JD. Alors déjà, les pieds d’arbre mobilisent quatre directions à la Ville, qui ont des objectifs différents : la Direction des Espaces Verts et de l’Environnement (DEVE) dont l’objectif est qu’il y ait le plus d’arbres possibles, et qu’ils se portent bien ; la Direction de la Voirie et des Déplacements (DVD), proche du SG, influente, qui assure la viabilité de l’espace public, c’est-à-dire le rend praticable, normé, et facile à entretenir. « Moins il y a d’arbres, mieux la DVD se porte », comme nous a dit un chargé de mission. Il y a aussi la Direction de l’Urbanisme (DU), consultée pour tout projet de modification. Et puis en bout de chaîne, la Direction de la Propreté et de l’Eau (DPE), qui gère la maintenance quotidienne de l’espace public : soulever des grilles, enlever les mégots, etc.
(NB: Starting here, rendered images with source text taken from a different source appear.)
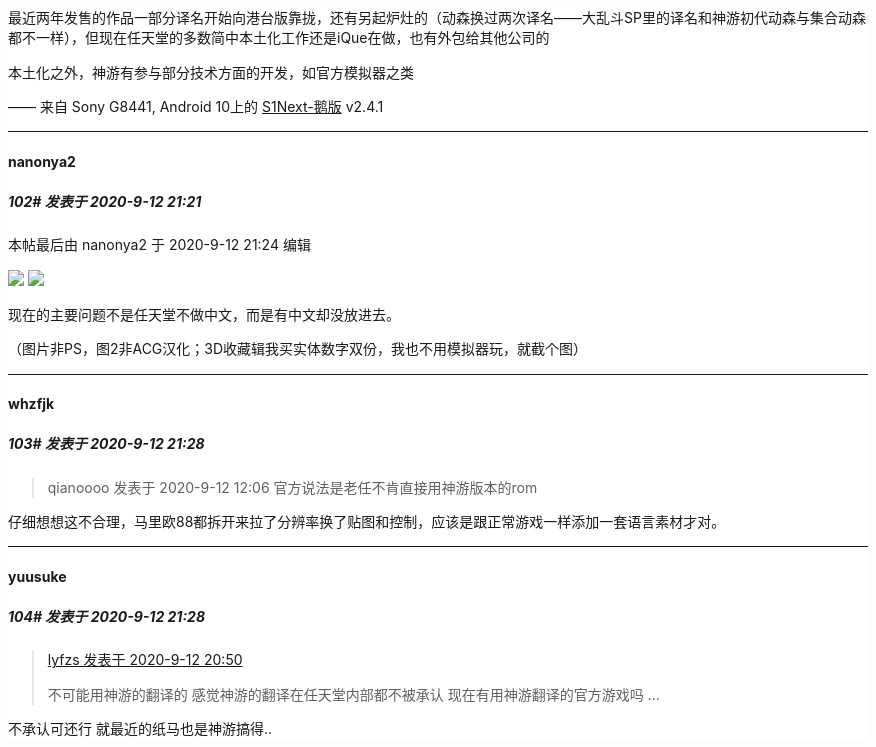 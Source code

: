 最近两年发售的作品一部分译名开始向港台版靠拢，还有另起炉灶的（动森换过两次译名——大乱斗SP里的译名和神游初代动森与集合动森都不一样），但现在任天堂的多数简中本土化工作还是iQue在做，也有外包给其他公司的

本土化之外，神游有参与部分技术方面的开发，如官方模拟器之类

—— 来自 Sony G8441, Android 10上的 [S1Next-鹅版](https://github.com/ykrank/S1-Next/releases) v2.4.1







*****

####  nanonya2  
##### 102#       发表于 2020-9-12 21:21



 本帖最后由 nanonya2 于 2020-9-12 21:24 编辑 

<img src="https://s1.ax1x.com/2020/09/12/wdYvDJ.png" referrerpolicy="no-referrer">
<img src="https://s1.ax1x.com/2020/09/12/wdtSER.png" referrerpolicy="no-referrer">


现在的主要问题不是任天堂不做中文，而是有中文却没放进去。

（图片非PS，图2非ACG汉化；3D收藏辑我买实体数字双份，我也不用模拟器玩，就截个图）







*****

####  whzfjk  
##### 103#       发表于 2020-9-12 21:28



<blockquote>qianoooo 发表于 2020-9-12 12:06
官方说法是老任不肯直接用神游版本的rom</blockquote>
仔细想想这不合理，马里欧88都拆开来拉了分辨率换了贴图和控制，应该是跟正常游戏一样添加一套语言素材才对。







*****

####  yuusuke  
##### 104#       发表于 2020-9-12 21:28



<blockquote><a href="httphttps://bbs.saraba1st.com/2b/forum.php?mod=redirect&amp;goto=findpost&amp;pid=48716722&amp;ptid=1959457" target="_blank">lyfzs 发表于 2020-9-12 20:50</a>

不可能用神游的翻译的 感觉神游的翻译在任天堂内部都不被承认 现在有用神游翻译的官方游戏吗 ...</blockquote>
不承认可还行 就最近的纸马也是神游搞得..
Ce sont les nettoyeurs, les parents pauvres de l’affaire : ils ne sont jamais associés aux réflexions en amont, alors qu’ils sont le plus souvent sur le terrain et qu’ils réceptionnent le plus de plaintes.

Et comme souvent dans les administrations en France, on observe une logique en silo, c’est-à-dire qu’il y a très peu de synchronisation entre ces services. Il y a eu des tentatives mais rien n’a tenu. Sous Delanoë, il existait même un “comité de pilotage du pied d’arbre”, qui a malheureusement été abandonné.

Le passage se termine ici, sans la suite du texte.